Minoan Bell Jar Goddess Figurines

"Museu arqueològic de Creta a Heràkleion, foto feta per J. Ollé el 6 d'agost del 2005" by Jolle~commonswiki is licensed under CC BY 3.0

 

Besides the fact that these are pretty large figurines (there's a woman standing to the left of the display case for size comparison), they all have different items on their headdresses. The one on the far left has birds flanking a pair of sacred horns, and her hair is arranged so it looks like a mountain peak viewed through the horns. The figurine next to her has snails on her head. Yes, snails. No, we haven't figured out the spiritual significance of that, but I'm sure there is one (the ancient Minoans, like the modern French, ate snails, so there's that). To the Poppy Goddess's right is a figurine with a bird about to take flight from her head.

If you're aiming to have a look at these in person, most of them are in the Heraklion Archaeological Museum in Crete.

These figurines were typically found in shrine settings, so we can be pretty sure the Minoans used them the way we modern Pagans use goddess figurines - as focal points for devotion. But it's also pertinent that they're all in ecstatic postures. Ecstatic body postures are poses that help to induce altered states of consciousness for spiritual journeying.

Most of the Minoan ecstatic body postures that I've explored have been ones that were used by worshipers, as depicted by the votive figurines people left as offerings at the peak sanctuaries and cave shrines. But our experience in Ariadne's Tribe with the Upraised Arms pose suggests that it was meant to be used by a priestess, to call down the goddess for trance possession. 

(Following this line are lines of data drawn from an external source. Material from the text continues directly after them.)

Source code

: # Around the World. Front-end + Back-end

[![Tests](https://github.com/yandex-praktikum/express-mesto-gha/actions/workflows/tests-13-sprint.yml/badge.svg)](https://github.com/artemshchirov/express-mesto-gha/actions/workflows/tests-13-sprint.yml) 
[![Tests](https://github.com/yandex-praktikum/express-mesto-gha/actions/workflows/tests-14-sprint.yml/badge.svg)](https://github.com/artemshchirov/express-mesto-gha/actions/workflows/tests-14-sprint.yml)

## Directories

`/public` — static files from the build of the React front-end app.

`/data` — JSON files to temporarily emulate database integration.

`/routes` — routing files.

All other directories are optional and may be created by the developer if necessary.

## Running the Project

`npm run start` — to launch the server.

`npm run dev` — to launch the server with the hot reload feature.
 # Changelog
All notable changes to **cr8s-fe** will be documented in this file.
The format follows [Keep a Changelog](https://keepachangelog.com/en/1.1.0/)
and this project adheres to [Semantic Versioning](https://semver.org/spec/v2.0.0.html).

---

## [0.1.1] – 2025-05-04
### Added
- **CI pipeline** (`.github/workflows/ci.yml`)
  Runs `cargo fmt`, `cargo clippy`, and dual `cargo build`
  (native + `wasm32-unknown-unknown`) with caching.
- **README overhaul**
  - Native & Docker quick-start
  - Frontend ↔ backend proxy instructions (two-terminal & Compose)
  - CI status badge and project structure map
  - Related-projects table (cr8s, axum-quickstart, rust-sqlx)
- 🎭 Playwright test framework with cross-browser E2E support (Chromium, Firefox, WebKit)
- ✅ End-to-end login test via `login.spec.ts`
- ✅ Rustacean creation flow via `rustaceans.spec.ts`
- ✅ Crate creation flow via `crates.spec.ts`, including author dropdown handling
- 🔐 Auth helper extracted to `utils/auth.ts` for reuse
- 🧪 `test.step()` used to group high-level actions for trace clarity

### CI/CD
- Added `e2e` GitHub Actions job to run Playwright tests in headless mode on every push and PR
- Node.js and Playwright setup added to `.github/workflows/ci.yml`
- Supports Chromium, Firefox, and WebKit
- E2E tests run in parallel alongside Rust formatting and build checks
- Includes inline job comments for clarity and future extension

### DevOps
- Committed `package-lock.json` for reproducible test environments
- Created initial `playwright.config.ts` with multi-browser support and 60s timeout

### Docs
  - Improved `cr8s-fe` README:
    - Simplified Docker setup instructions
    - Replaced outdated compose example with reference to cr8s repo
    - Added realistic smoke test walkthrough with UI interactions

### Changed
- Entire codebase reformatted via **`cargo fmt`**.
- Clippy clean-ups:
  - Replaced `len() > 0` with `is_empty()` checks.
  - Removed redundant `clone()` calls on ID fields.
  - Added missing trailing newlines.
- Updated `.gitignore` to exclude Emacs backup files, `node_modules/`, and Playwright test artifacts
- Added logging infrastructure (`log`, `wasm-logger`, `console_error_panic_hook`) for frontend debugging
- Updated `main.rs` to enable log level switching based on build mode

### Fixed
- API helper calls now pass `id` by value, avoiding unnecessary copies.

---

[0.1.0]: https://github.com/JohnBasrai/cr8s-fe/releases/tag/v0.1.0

There's a lot of tech, for lack of a better term, that ancient cultures used but that we've lost along the way. The only way to retrieve it is to experiment and see what works - and what doesn't. But we should always keep something in mind: No matter how fun and exciting this experimentation is, its purpose isn't entertainment. It's meant to help us create a closer connection with the divine.